One in five Canadian investors plan to switch wealth management firms in the next three years, according to a new report from Ernst & Young (EY), the EY Global Wealth Research Report. The report looks at four key trends and asks a series of questions intended to help firms and advisors better understand current client priorities and preferences.
“Perceptions around value for wealth management products and services are rapidly changing,” writes EY Canada’ national wealth and asset management leader, David Hurd. “Although three quarters of Canadian investors say their advisor provides value for their money, roughly 40 per cent remain concerned about hidden costs when working with their wealth manager,” he adds, saying there is room to improve transparency in this respect.

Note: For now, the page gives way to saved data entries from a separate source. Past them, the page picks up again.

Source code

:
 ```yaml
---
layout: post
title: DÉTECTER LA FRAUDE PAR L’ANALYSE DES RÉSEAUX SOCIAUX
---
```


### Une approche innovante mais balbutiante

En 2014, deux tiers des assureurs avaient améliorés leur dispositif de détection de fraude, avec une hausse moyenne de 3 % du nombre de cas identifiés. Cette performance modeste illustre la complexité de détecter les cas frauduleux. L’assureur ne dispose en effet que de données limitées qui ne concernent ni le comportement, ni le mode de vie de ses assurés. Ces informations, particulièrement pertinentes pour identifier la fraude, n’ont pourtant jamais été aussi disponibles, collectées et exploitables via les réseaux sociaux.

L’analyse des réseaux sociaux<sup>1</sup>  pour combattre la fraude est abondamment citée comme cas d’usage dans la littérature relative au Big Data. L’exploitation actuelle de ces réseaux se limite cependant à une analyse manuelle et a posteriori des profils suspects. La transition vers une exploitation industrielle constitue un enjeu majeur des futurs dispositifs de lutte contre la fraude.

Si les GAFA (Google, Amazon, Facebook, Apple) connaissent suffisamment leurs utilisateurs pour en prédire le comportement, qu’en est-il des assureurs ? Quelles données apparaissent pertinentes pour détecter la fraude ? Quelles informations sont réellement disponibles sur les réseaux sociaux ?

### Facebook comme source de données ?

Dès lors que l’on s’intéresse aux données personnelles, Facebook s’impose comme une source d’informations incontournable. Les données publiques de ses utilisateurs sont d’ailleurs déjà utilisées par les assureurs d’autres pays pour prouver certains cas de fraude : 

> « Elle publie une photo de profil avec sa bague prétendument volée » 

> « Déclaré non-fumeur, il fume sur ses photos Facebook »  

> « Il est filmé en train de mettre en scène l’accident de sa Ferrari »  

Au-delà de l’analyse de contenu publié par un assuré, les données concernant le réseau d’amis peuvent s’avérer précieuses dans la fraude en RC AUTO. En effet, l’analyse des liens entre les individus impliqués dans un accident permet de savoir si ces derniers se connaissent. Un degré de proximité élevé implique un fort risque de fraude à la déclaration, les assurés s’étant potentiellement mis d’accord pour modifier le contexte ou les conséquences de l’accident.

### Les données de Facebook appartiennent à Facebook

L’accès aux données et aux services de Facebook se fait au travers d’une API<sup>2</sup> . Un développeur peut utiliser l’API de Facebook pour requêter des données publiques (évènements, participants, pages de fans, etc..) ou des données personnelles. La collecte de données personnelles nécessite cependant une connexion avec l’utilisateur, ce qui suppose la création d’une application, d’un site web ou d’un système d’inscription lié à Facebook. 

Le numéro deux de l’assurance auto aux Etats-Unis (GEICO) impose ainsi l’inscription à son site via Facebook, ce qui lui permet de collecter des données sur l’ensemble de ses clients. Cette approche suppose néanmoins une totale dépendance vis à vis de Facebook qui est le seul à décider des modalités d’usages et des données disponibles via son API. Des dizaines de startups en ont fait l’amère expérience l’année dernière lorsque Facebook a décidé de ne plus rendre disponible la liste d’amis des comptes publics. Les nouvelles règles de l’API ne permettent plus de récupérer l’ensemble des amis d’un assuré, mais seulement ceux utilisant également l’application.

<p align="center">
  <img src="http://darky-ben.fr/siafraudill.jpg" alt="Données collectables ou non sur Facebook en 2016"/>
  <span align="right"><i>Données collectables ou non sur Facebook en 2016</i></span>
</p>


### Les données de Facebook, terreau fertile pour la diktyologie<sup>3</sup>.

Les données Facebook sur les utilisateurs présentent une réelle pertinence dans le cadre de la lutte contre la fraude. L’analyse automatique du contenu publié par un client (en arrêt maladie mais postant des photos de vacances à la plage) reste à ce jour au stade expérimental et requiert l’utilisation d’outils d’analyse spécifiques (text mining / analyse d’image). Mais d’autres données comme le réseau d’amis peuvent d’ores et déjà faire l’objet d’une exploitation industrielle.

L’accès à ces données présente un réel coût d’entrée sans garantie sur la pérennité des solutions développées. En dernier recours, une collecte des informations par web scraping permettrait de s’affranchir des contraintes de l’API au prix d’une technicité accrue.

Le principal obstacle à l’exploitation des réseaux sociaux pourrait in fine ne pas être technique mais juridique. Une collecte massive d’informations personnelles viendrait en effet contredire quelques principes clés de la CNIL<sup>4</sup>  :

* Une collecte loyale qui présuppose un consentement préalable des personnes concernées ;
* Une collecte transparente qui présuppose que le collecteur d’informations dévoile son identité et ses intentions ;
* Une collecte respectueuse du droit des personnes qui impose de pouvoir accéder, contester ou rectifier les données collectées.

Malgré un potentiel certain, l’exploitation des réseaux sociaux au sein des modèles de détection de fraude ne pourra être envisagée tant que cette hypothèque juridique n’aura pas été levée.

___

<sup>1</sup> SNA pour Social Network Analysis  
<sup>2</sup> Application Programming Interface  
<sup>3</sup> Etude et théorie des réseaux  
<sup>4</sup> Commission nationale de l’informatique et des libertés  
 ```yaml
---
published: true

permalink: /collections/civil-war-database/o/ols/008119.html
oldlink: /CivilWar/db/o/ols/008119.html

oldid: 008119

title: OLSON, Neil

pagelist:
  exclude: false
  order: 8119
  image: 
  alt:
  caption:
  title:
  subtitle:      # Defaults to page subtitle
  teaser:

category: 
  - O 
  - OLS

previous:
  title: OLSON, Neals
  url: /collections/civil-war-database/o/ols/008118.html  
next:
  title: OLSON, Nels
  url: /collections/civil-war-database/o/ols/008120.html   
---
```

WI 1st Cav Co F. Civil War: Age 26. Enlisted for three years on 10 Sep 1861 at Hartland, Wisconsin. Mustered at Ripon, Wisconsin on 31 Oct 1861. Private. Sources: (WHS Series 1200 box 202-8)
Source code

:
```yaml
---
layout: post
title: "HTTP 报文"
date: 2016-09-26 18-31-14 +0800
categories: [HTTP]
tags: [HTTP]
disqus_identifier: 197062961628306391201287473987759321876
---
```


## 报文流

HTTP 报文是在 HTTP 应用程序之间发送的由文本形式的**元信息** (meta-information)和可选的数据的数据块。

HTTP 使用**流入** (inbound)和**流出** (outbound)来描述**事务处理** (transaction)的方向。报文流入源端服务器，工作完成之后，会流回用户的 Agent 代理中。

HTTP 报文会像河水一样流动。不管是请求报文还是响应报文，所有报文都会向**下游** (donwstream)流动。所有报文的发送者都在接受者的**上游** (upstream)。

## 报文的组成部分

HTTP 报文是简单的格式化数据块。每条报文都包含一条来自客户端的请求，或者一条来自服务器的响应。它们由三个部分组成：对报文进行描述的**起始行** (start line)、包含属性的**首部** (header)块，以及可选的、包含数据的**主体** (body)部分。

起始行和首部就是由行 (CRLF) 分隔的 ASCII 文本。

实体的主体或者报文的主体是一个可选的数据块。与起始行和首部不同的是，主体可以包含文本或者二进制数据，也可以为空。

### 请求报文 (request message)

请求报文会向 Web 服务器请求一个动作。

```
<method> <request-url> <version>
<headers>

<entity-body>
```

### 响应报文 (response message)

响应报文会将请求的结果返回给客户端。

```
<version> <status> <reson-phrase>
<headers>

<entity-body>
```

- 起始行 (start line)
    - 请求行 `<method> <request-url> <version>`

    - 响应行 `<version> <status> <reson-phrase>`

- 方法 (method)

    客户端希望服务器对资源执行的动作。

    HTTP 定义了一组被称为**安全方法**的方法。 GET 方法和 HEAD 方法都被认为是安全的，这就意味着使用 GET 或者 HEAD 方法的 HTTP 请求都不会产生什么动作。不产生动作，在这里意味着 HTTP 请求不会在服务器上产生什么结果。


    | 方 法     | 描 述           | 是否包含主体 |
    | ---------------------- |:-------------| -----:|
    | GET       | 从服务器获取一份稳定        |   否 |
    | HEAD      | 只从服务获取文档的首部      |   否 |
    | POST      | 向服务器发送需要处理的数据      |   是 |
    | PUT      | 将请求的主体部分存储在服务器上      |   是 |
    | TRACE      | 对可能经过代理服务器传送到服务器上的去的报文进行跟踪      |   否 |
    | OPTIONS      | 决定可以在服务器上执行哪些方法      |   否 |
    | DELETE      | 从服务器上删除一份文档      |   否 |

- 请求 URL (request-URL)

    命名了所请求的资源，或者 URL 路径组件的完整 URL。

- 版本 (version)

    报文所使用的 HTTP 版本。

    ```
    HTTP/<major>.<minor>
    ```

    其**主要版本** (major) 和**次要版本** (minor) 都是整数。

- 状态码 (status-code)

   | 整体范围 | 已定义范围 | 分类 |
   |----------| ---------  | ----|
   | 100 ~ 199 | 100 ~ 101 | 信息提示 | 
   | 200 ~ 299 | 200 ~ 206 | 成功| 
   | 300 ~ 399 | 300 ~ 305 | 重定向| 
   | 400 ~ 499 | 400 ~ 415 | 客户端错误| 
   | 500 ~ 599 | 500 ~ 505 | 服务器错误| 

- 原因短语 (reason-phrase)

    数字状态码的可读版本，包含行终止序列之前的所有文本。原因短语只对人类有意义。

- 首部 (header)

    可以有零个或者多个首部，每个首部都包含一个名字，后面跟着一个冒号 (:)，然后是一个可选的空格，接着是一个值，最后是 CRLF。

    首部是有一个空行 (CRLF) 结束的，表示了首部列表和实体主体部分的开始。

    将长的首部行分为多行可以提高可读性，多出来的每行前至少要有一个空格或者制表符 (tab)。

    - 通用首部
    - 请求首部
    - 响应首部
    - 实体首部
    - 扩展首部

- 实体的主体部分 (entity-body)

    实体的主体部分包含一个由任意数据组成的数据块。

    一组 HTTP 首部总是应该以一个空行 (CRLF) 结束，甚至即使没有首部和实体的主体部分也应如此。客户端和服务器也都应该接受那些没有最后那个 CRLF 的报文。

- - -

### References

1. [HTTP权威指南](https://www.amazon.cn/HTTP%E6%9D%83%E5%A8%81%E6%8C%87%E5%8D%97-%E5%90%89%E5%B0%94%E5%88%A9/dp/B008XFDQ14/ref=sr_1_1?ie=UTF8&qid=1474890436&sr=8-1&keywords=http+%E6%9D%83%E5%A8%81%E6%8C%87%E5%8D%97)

When discussing their reasons for wanting to change firms, one-fifth of the 500 Canadian investors surveyed said investment performance and the pandemic itself were equally important considerations influencing their outlook. They also found that Canadians use an average of 4.1 investment products but expect to see themselves using an average of 5.5 products by 2024. “About half of investors prefer to use a single-source financial services provider,” the report’s authors write. “While we saw an appetite for that kind of consolidation globally, it was particularly prevalent among Canadians. Conservative investors and those with low to medium investment knowledge are most likely to opt for a single provider.”
They add that “there is a significant opportunity for wealth firms to integrate a full range of financial services, including banking, insurance, wealth and investments into single client relationships, unlocking gains in wallet share.”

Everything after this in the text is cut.